— Exercise instructions —
Please set down the data again exactly, minus the pictures.

— Data shown —
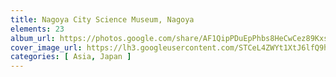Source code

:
 ```yaml
---
title: Nagoya City Science Museum, Nagoya
elements: 23
album_url: https://photos.google.com/share/AF1QipPDuEpPhbs8HeCwCez89KxsC1yMzdCFANWleQhplF8sHnveCO_CYAVDrvkjFR43xg?key=UzhWbmFwNXNWRFlJbXFmQzBDc0Y1bVVvd2hyWFpB
cover_image_url: https://lh3.googleusercontent.com/STCeL4ZWYt1XtJ6lfQ9h0Rnk39W4PQD8jWeIwktyAMowgry0gSn3f12_plafdm9xqt8JazfMd0Tp2S8DKJd_67R2pTNxC3lkCex1iBOvIqP9A8TYfbvtj454ktouSOgzf2JwTb8p8zYoSalXr9UfSWvdfqFNypBEs9LbcPWBXyIYvO_bKfUY9KxV6-1792dhhs9N7d-y1VzwQocZM7DFp1HtQtW6CceNauDol3mWGsMcYEK_GVTokGUULsdbLTfCnMlHCs4PVHyDNg6sc8SYEAQz2ay6RfgPHJZo2Vy7oQGPzln1faEoOJUrw59kTmdcb4O5i95aVKF8T6rvjirkDVO9w4RcGS7XvqvsjLdCOSAg9_d5AmWrPqwwwxn7Sdmtq9qIUGb5DStQqZIDh8vonj66_4B82Np8F5ZsZV2XInr866oM2u8geV0Kr_W32b95q3XG7p5HSgyQfxnwFeMDf7UV2-BhHbmqtb_z4cttS9kjo33PT4h4maTOyoTiPRv5L9baLs8NhXjcwRp9KGdKEk3krES5F4m9N7CLK2J7KSTOwVekqH_MOgc8b5bXVx9NmwNv1kt87qjtE2LZERYuetglEFTIGvqZ4CDWKL0Zr1o1UYZa5UySWPnvCBFAhPefjuCjNrNDt6tKvAXEJezUj7iRwQ=s195-p-k-no
categories: [ Asia, Japan ]
---
```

— Response area —
Source code

:
 ```yaml
---
title: Nagoya City Science Museum, Nagoya
elements: 23
album_url: https://photos.google.com/share/AF1QipPDuEpPhbs8HeCwCez89KxsC1yMzdCFANWleQhplF8sHnveCO_CYAVDrvkjFR43xg?key=UzhWbmFwNXNWRFlJbXFmQzBDc0Y1bVVvd2hyWFpB
cover_image_url: https://lh3.googleusercontent.com/STCeL4ZWYt1XtJ6lfQ9h0Rnk39W4PQD8jWeIwktyAMowgry0gSn3f12_plafdm9xqt8JazfMd0Tp2S8DKJd_67R2pTNxC3lkCex1iBOvIqP9A8TYfbvtj454ktouSOgzf2JwTb8p8zYoSalXr9UfSWvdfqFNypBEs9LbcPWBXyIYvO_bKfUY9KxV6-1792dhhs9N7d-y1VzwQocZM7DFp1HtQtW6CceNauDol3mWGsMcYEK_GVTokGUULsdbLTfCnMlHCs4PVHyDNg6sc8SYEAQz2ay6RfgPHJZo2Vy7oQGPzln1faEoOJUrw59kTmdcb4O5i95aVKF8T6rvjirkDVO9w4RcGS7XvqvsjLdCOSAg9_d5AmWrPqwwwxn7Sdmtq9qIUGb5DStQqZIDh8vonj66_4B82Np8F5ZsZV2XInr866oM2u8geV0Kr_W32b95q3XG7p5HSgyQfxnwFeMDf7UV2-BhHbmqtb_z4cttS9kjo33PT4h4maTOyoTiPRv5L9baLs8NhXjcwRp9KGdKEk3krES5F4m9N7CLK2J7KSTOwVekqH_MOgc8b5bXVx9NmwNv1kt87qjtE2LZERYuetglEFTIGvqZ4CDWKL0Zr1o1UYZa5UySWPnvCBFAhPefjuCjNrNDt6tKvAXEJezUj7iRwQ=s195-p-k-no
categories: [ Asia, Japan ]
---
```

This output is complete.